Por parte de la seguridad, solo queda reforzar el grupo policial para evitar futuros enfrentamientos. “Cada vez que se encuentran, se agreden. Nosotros vamos a hacer un esfuerzo mayor si incluimos un anillo mucho más amplio, unos dispositivos mucho más amplios, para no tener que seguir contando heridos luego del clásico”, declaró el general Yesid Vásquez.



Apuntar a la cultura


El comandante de la Policía Metropolitana de Medellín, general Yesid Vásquez, afirmó que en este tipo de eventos ya no basta con los fuertes operativos de seguridad. "Hay que hacer un esfuerzo mayor, no solo desde la parte de Policía, sino también empezar a trabajar el tema cultural con estas personas, que en su gran mayoría son adolescentes, que no han tenido ninguna formación de principios y valores en la casa", dijo.


El general expresó que el problema puede ser mucho peor, y que ahora, el deber es de las autoridades. "Quisiéramos tener a esos hinchas que se condujeron, haberlos tenido en un aula con psicólogos y siquiatras, manejándoles un tema de cultura ciudadana, y no dentro de un calabozo. Utilizar ese tiempo para poderlos educar y poderles decir el daño que le están haciendo a la ciudad", indicó.





No aguantan más


Los comerciantes y los dueños de los negocios de la carrera 70 mostraron una vez más su descontento por los hechos que tienen que soportar cada vez que hay un partido de fútbol de alto riesgo.


Algunos aseguran que los destrozos se ocasionan cuando la Policía intenta dispersar a los aficionados. "El uso de las tanquetas está generando violencia y más violencia. Los muchachos convirtieron eso en un juego, tirarle piedras y la tanqueta les devuelve agua. En eso estamos quedando los comerciantes atrapados. Producto de las estampidas nos dañan los negocios, las sillas, las mesas. Nosotros llevamos la peor parte", comentó Alirio Zamora, presidente de Corpo70.


Sin embargo, dentro de unos días habrá otro encuentro y por el momento, los comerciantes no saben qué medidas tomar. "No hay mucho qué hacer.
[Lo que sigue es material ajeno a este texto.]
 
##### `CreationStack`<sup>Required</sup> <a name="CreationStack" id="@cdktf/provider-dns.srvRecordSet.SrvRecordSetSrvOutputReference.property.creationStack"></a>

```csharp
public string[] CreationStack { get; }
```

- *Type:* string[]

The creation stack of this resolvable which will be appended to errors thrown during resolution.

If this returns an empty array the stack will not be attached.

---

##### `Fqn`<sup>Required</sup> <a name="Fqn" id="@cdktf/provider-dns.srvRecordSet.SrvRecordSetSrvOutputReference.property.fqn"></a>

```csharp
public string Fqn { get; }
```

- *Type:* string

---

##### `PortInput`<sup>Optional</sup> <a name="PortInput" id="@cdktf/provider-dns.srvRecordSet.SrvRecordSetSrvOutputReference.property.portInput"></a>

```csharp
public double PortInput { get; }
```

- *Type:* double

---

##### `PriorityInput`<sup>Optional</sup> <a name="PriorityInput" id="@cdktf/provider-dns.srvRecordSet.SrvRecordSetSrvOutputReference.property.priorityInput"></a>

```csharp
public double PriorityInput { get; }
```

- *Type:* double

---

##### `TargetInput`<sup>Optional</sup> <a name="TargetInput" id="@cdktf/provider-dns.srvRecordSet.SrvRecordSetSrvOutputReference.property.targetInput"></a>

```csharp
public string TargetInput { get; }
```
El comercio se tiene que cerrar para evitar que nos hagan más daños, pero esa no debería ser la solución", agregó Zamora.





Fatídico balance


1.050 policías terminaron siendo insuficientes para controlar los desmanes antes y después del clásico antioqueño. El balance total fue de nueve personas heridas y una muerta.


"Una menor de edad fue lesionada por intentar hurtarle un bolso que llevaba. Ahí hay unos impactos de arma de fuego que le ocasionan una herida al agresor en la parte de su oído derecho, que le ocasiona la muerte", explicó el general Yesid Vásquez.


Además, se decomisaron 450 armas blancas, entre machetes, cuchillos y navajas. También se encontró un arma de fuego que estaba escondida a una cuadra del estadio, con dos proyectiles.